Getting your affairs in order in preparation for the inevitable can be an agonizing process. If you are someone with assets to leave behind for your loved ones, you are likely considering the idea of writing your Last Will and Testament. This is a wise choice, particularly where you may have a spouse and children or multiple persons that could stake claim to your assets.
Having a Will certainly has the advantage of eliminating, or minimizing, uncertainty when it comes to your wishes, assuming it is properly drafted. This reduces the risk of family members bickering and wrangling over your assets. Assume then that you did take the time to have your Will prepared but the Court rules it as invalid and inadmissible for purposes of probate. Why? Because it was not signed properly, according to the law. What a terribly unfortunate situation over something so seemingly trivial! Now the bickering and wrangling you attempted to avoid, has become a reality.
Do not become a victim, or better stated, do not let your loved ones become victims of that reality. Take note of the following “need-to-know” tips when signing your Last Will and Testament.
- Your Will is to be in writing, meaning an oral or verbal Will is not valid.
- You are to sign the Will at the end of the document. None of your dispositions or directions are to fall underneath or come after your signature.
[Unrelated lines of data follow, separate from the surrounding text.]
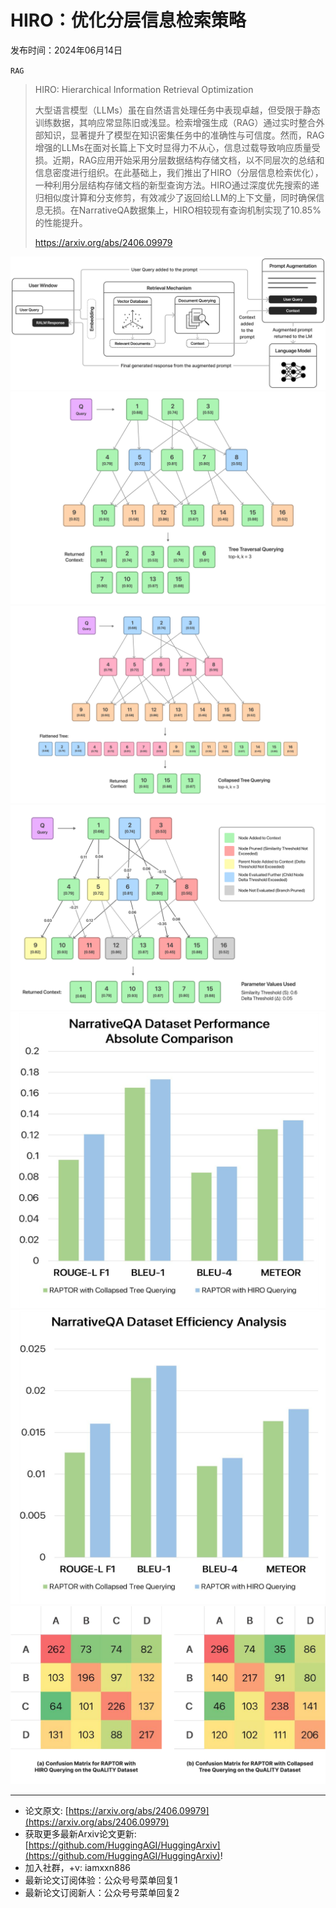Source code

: # HIRO：优化分层信息检索策略
发布时间：2024年06月14日

`RAG`
> HIRO: Hierarchical Information Retrieval Optimization
>
> 大型语言模型（LLMs）虽在自然语言处理任务中表现卓越，但受限于静态训练数据，其响应常显陈旧或浅显。检索增强生成（RAG）通过实时整合外部知识，显著提升了模型在知识密集任务中的准确性与可信度。然而，RAG增强的LLMs在面对长篇上下文时显得力不从心，信息过载导致响应质量受损。近期，RAG应用开始采用分层数据结构存储文档，以不同层次的总结和信息密度进行组织。在此基础上，我们推出了HIRO（分层信息检索优化），一种利用分层结构存储文档的新型查询方法。HIRO通过深度优先搜索的递归相似度计算和分支修剪，有效减少了返回给LLM的上下文量，同时确保信息无损。在NarrativeQA数据集上，HIRO相较现有查询机制实现了10.85%的性能提升。
>
> https://arxiv.org/abs/2406.09979

![](https://raw.githubusercontent.com/HuggingAGI/HuggingArxiv/main/paper_images/2406.09979/x1.png)
![](https://raw.githubusercontent.com/HuggingAGI/HuggingArxiv/main/paper_images/2406.09979/x2.png)
![](https://raw.githubusercontent.com/HuggingAGI/HuggingArxiv/main/paper_images/2406.09979/x3.png)
![](https://raw.githubusercontent.com/HuggingAGI/HuggingArxiv/main/paper_images/2406.09979/x4.png)
![](https://raw.githubusercontent.com/HuggingAGI/HuggingArxiv/main/paper_images/2406.09979/x5.png)
![](https://raw.githubusercontent.com/HuggingAGI/HuggingArxiv/main/paper_images/2406.09979/x6.png)
![](https://raw.githubusercontent.com/HuggingAGI/HuggingArxiv/main/paper_images/2406.09979/x7.png)

<hr />

- 论文原文: [https://arxiv.org/abs/2406.09979](https://arxiv.org/abs/2406.09979)
- 获取更多最新Arxiv论文更新: [https://github.com/HuggingAGI/HuggingArxiv](https://github.com/HuggingAGI/HuggingArxiv)!
- 加入社群，+v: iamxxn886
- 最新论文订阅体验：公众号号菜单回复1
- 最新论文订阅新人：公众号号菜单回复2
- You are to sign the Will in the presence of two or more witnesses.
- The witnesses cannot be beneficiaries under the Will, nor a spouse of any beneficiary. Your Executor can, however, be a witness provided he/she is not a beneficiary under the Will.
- The witnesses are to attest and subscribe to the Will by signing in your presence.
Apply all these tips and you should have no problem with the signature aspect of your Will. There are exceptional and other circumstances not covered under this article so speak to an Attorney in the event you may fall within an exception.